“No Man’s life liberty or property is safe while the legislature is in session”.

- attributed to NY State Judge Gideon Tucker



Tuesday, January 18, 2011

Dangerous Public Pension Thinking From Roger Ferguson

The Wall Street Journal published an editorial by TIAA-CREF's CEo, former Fed vice-chairman Roger Ferguson. Given Ferguson's pedigree and current position, it's rather unfortunate to see him endorsing more pension schemes containing any sort of guarantees.

In this case, he is pitching an Orange County, California plan that ostensibly offers new municipal workers both defined-benefit and defined-contribution components. Ferguson refers to the Federal Employees Retirement System which also contains both a guaranteed annuity and tax-deferred defined-contribution accounts.

The trouble with these approaches is that they offer any guarantees whatsoever.

Ferguson rather disingenuously writes,

"While there's been much talk of putting new state and local government workers into a 401(k)-type plan, we cannot simply shift the burden of paying for retirement entirely onto the nation's 27 million state and local government workers without preserving a source of guaranteed retirement income."

Really? Why the hell not? Nobody gives private sector non-union or management workers any guarantees. Why should government employees be special? In fact, in light of recent information which found average government unionized workers to have both higher average cash compensations and better pensions and benefits, Ferguson's contention is just plain wrong.

Given that it's publicly-funded government we're discussing, I'd say the best solution is no strings whatsoever over time for pensions. Simply offer government workers a defined-contribution payment from the state or local entity, and make individuals, once more, responsible for managing their own retirements.

Perhaps they'll even learn to save again. Rather than simply assume that, once they retire after 30 years, they can enjoy a lifestyle nearly the same as that which they had when fully compensated as workers.

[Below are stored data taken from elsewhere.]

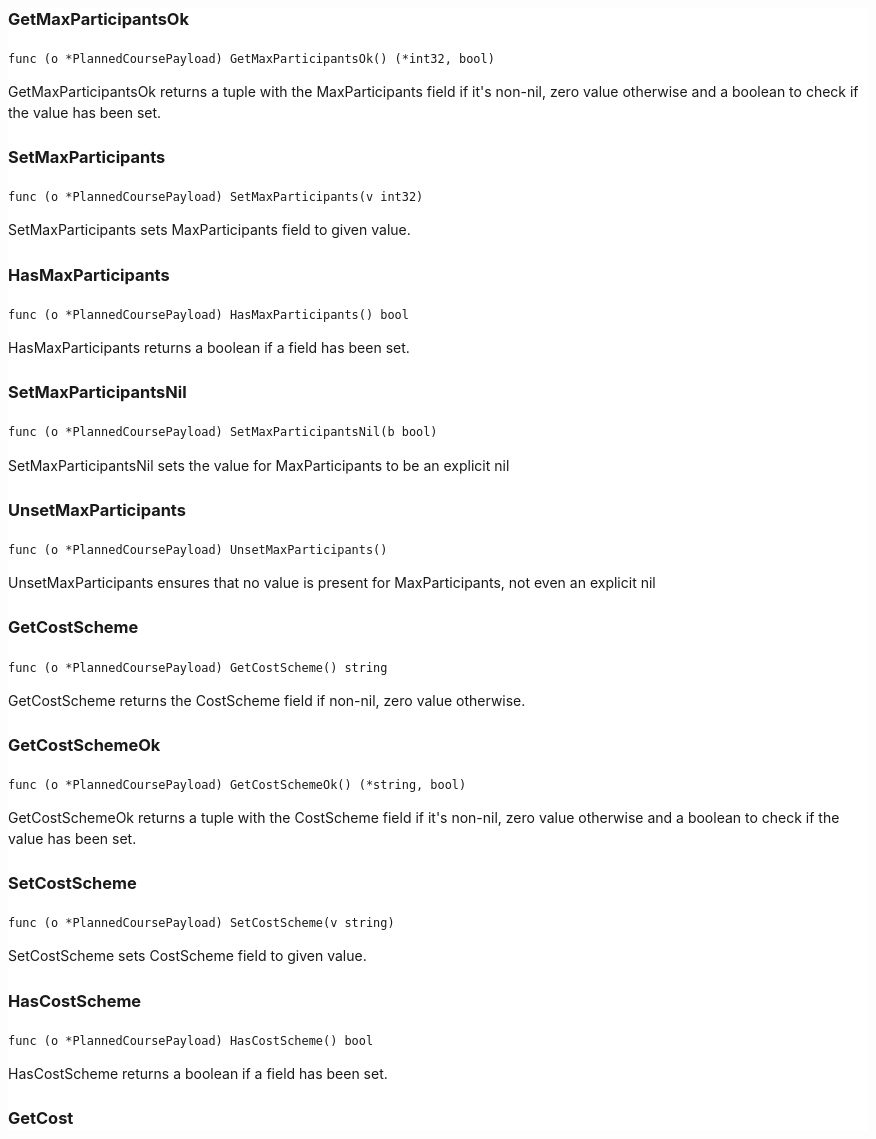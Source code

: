 ### GetMaxParticipantsOk

`func (o *PlannedCoursePayload) GetMaxParticipantsOk() (*int32, bool)`

GetMaxParticipantsOk returns a tuple with the MaxParticipants field if it's non-nil, zero value otherwise
and a boolean to check if the value has been set.

### SetMaxParticipants

`func (o *PlannedCoursePayload) SetMaxParticipants(v int32)`

SetMaxParticipants sets MaxParticipants field to given value.

### HasMaxParticipants

`func (o *PlannedCoursePayload) HasMaxParticipants() bool`

HasMaxParticipants returns a boolean if a field has been set.

### SetMaxParticipantsNil

`func (o *PlannedCoursePayload) SetMaxParticipantsNil(b bool)`

 SetMaxParticipantsNil sets the value for MaxParticipants to be an explicit nil

### UnsetMaxParticipants
`func (o *PlannedCoursePayload) UnsetMaxParticipants()`

UnsetMaxParticipants ensures that no value is present for MaxParticipants, not even an explicit nil
### GetCostScheme

`func (o *PlannedCoursePayload) GetCostScheme() string`

GetCostScheme returns the CostScheme field if non-nil, zero value otherwise.

### GetCostSchemeOk

`func (o *PlannedCoursePayload) GetCostSchemeOk() (*string, bool)`

GetCostSchemeOk returns a tuple with the CostScheme field if it's non-nil, zero value otherwise
and a boolean to check if the value has been set.

### SetCostScheme

`func (o *PlannedCoursePayload) SetCostScheme(v string)`

SetCostScheme sets CostScheme field to given value.

### HasCostScheme

`func (o *PlannedCoursePayload) HasCostScheme() bool`

HasCostScheme returns a boolean if a field has been set.

### GetCost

It's just a mistake to continue to place governments and, thus, taxpayers, in a position to be responsible for the retirement arrangements of millions of government workers.

Making guarantees only creates more opportunity for shortfalls and funding gaps which will cause problems later on. Even once-esteemed insurance companies have, in the past, fallen afoul of their overly-generous annuity promises. And annuities disguise hidden costs while adding little actual value beyond simply saving money and investing in mutual or bond funds.

One of the reasons America began its journey down the road of fiscal disaster is because in the 1930s, politicians stupidly chose to design social safety net programs as defined benefit schemes, implicitly assuming the funding guarantees without fully apprising taxpayers of the costs.

Guarantees always create counterparty risks. What if the instrument funding the scheme comes up short? What if governments, as they now so often do, simply delay or skip their required funding payments?

We have to stop this exercise in self-delusion and return to a world where everyone is responsible for their own retirement funding.